MISS NEVILLE. Yes, madam; but you must hear the rest, madam. A little more this way, or he may hear us. You’ll hear how he puzzled him again.
MRS. HARDCASTLE. He seems strangely puzzled now himself, methinks.
TONY. (Still gazing.) A damned up and down hand, as if it was disguised in liquor.—(Reading.) Dear Sir,—ay, that’s that. Then there’s an M, and a T, and an S, but whether the next be an izzard, or an R, confound me, I cannot tell.
MRS. HARDCASTLE. What’s that, my dear? Can I give you any assistance?
MISS NEVILLE. Pray, aunt, let me read it. Nobody reads a cramp hand better than I. (Twitching the letter from him.) Do you know who it is from?
TONY. Can’t tell, except from Dick Ginger, the feeder.

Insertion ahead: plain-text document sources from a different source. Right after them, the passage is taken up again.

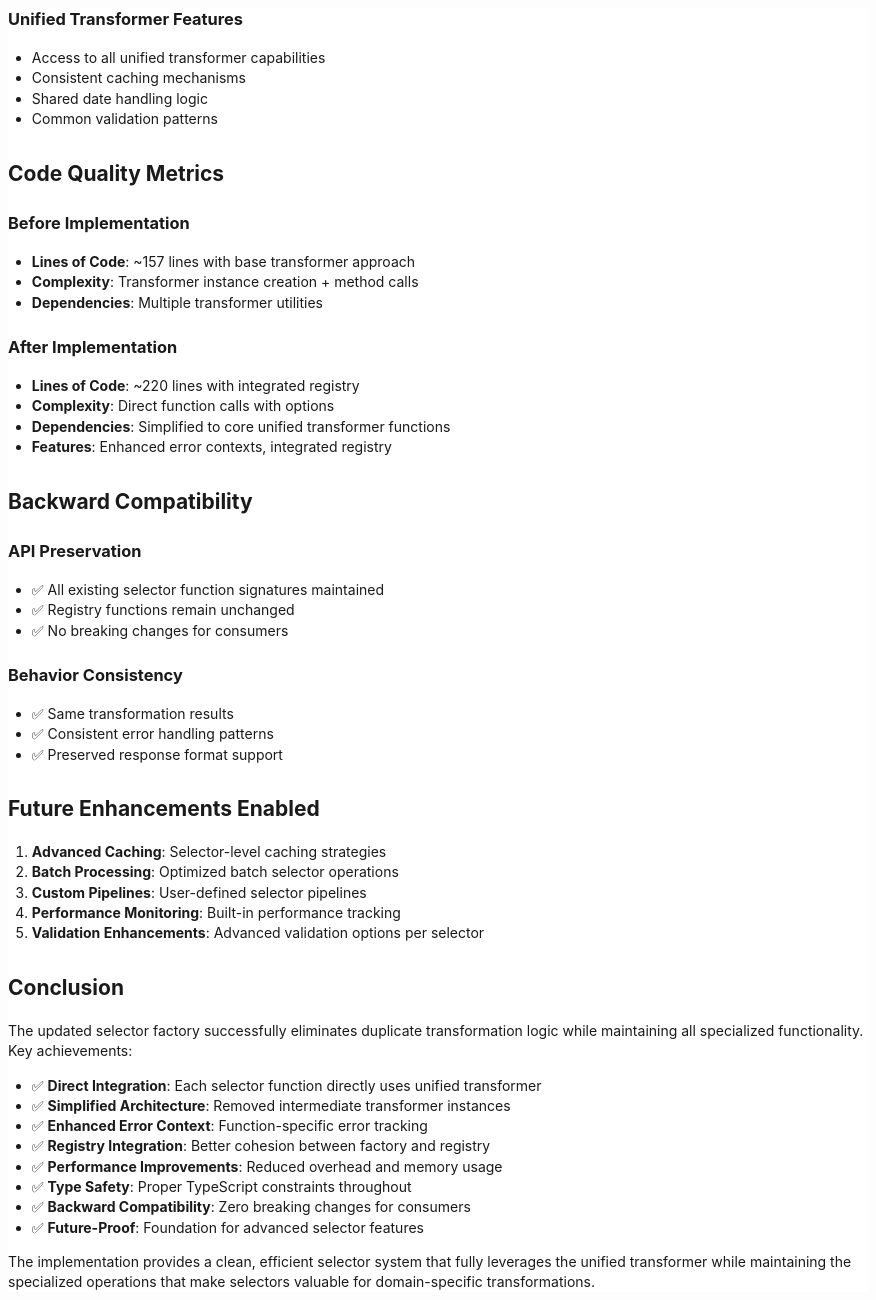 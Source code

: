 ### Unified Transformer Features
- Access to all unified transformer capabilities
- Consistent caching mechanisms
- Shared date handling logic
- Common validation patterns

## Code Quality Metrics

### Before Implementation
- **Lines of Code**: ~157 lines with base transformer approach
- **Complexity**: Transformer instance creation + method calls
- **Dependencies**: Multiple transformer utilities

### After Implementation  
- **Lines of Code**: ~220 lines with integrated registry
- **Complexity**: Direct function calls with options
- **Dependencies**: Simplified to core unified transformer functions
- **Features**: Enhanced error contexts, integrated registry

## Backward Compatibility

### API Preservation
- ✅ All existing selector function signatures maintained
- ✅ Registry functions remain unchanged
- ✅ No breaking changes for consumers

### Behavior Consistency
- ✅ Same transformation results
- ✅ Consistent error handling patterns
- ✅ Preserved response format support

## Future Enhancements Enabled

1. **Advanced Caching**: Selector-level caching strategies
2. **Batch Processing**: Optimized batch selector operations  
3. **Custom Pipelines**: User-defined selector pipelines
4. **Performance Monitoring**: Built-in performance tracking
5. **Validation Enhancements**: Advanced validation options per selector

## Conclusion

The updated selector factory successfully eliminates duplicate transformation logic while maintaining all specialized functionality. Key achievements:

- ✅ **Direct Integration**: Each selector function directly uses unified transformer
- ✅ **Simplified Architecture**: Removed intermediate transformer instances
- ✅ **Enhanced Error Context**: Function-specific error tracking
- ✅ **Registry Integration**: Better cohesion between factory and registry
- ✅ **Performance Improvements**: Reduced overhead and memory usage
- ✅ **Type Safety**: Proper TypeScript constraints throughout
- ✅ **Backward Compatibility**: Zero breaking changes for consumers
- ✅ **Future-Proof**: Foundation for advanced selector features

The implementation provides a clean, efficient selector system that fully leverages the unified transformer while maintaining the specialized operations that make selectors valuable for domain-specific transformations.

MISS NEVILLE. Ay, so it is. (Pretending to read.) Dear ’Squire, hoping that you’re in health, as I am at this present. The gentlemen of the Shake-bag club has cut the gentlemen of Goose-green quite out of feather. The odds—um—odd battle—um—long fighting—um—here, here, it’s all about cocks and fighting; it’s of no consequence; here, put it up, put it up. (Thrusting the crumpled letter upon him.)
TONY. But I tell you, miss, it’s of all the consequence in the world. I would not lose the rest of it for a guinea. Here, mother, do you make it out. Of no consequence! (Giving MRS. HARDCASTLE the letter.)
MRS. HARDCASTLE. How’s this?—(Reads.) “Dear ’Squire, I’m now waiting for Miss Neville, with a post-chaise and pair, at the bottom of the garden, but I find my horses yet unable to perform the journey. I expect you’ll assist us with a pair of fresh horses, as you promised. Dispatch is necessary, as the HAG (ay, the hag), your mother, will otherwise suspect us! Yours, Hastings.” Grant me patience. I shall run distracted! My rage chokes me.
MISS NEVILLE. I hope, madam, you’ll suspend your resentment for a few moments, and not impute to me any impertinence, or sinister design, that belongs to another.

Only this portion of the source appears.